++++ Records for this exercise

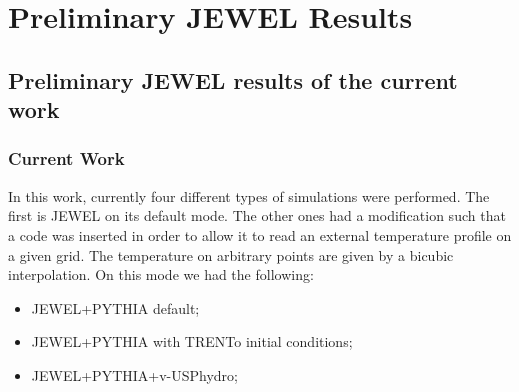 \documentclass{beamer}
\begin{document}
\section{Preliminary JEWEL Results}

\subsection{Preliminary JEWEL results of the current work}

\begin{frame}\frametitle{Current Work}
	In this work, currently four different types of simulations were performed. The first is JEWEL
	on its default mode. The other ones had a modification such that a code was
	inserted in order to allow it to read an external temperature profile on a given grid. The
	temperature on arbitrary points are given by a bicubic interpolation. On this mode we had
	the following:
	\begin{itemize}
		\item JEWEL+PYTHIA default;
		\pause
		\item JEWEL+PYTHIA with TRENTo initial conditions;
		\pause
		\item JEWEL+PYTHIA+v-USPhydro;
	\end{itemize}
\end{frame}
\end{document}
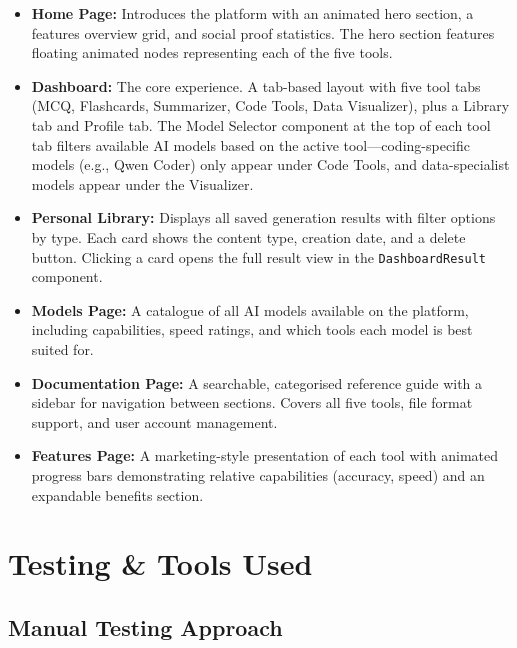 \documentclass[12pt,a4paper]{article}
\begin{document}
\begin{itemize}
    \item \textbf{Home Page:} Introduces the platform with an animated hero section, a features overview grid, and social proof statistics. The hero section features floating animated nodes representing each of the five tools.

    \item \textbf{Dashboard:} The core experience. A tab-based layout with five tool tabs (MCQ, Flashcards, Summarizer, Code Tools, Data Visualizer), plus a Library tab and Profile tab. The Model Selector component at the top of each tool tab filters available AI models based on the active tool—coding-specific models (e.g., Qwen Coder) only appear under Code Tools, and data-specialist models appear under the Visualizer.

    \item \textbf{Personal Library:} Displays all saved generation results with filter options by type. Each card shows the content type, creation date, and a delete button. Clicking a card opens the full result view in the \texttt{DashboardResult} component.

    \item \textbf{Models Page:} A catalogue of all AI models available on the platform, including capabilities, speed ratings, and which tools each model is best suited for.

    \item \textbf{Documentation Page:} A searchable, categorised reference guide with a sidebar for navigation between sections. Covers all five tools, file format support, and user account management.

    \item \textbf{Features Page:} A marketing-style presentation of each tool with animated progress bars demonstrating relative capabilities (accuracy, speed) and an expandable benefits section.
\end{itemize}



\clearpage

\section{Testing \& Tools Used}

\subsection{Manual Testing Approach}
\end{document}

++++++++

What you have to do:
Filter the entries down to the lines with the word "PYTHIA" in them.

Finished exercise:
		\item JEWEL+PYTHIA default;
		\item JEWEL+PYTHIA with TRENTo initial conditions;
		\item JEWEL+PYTHIA+v-USPhydro;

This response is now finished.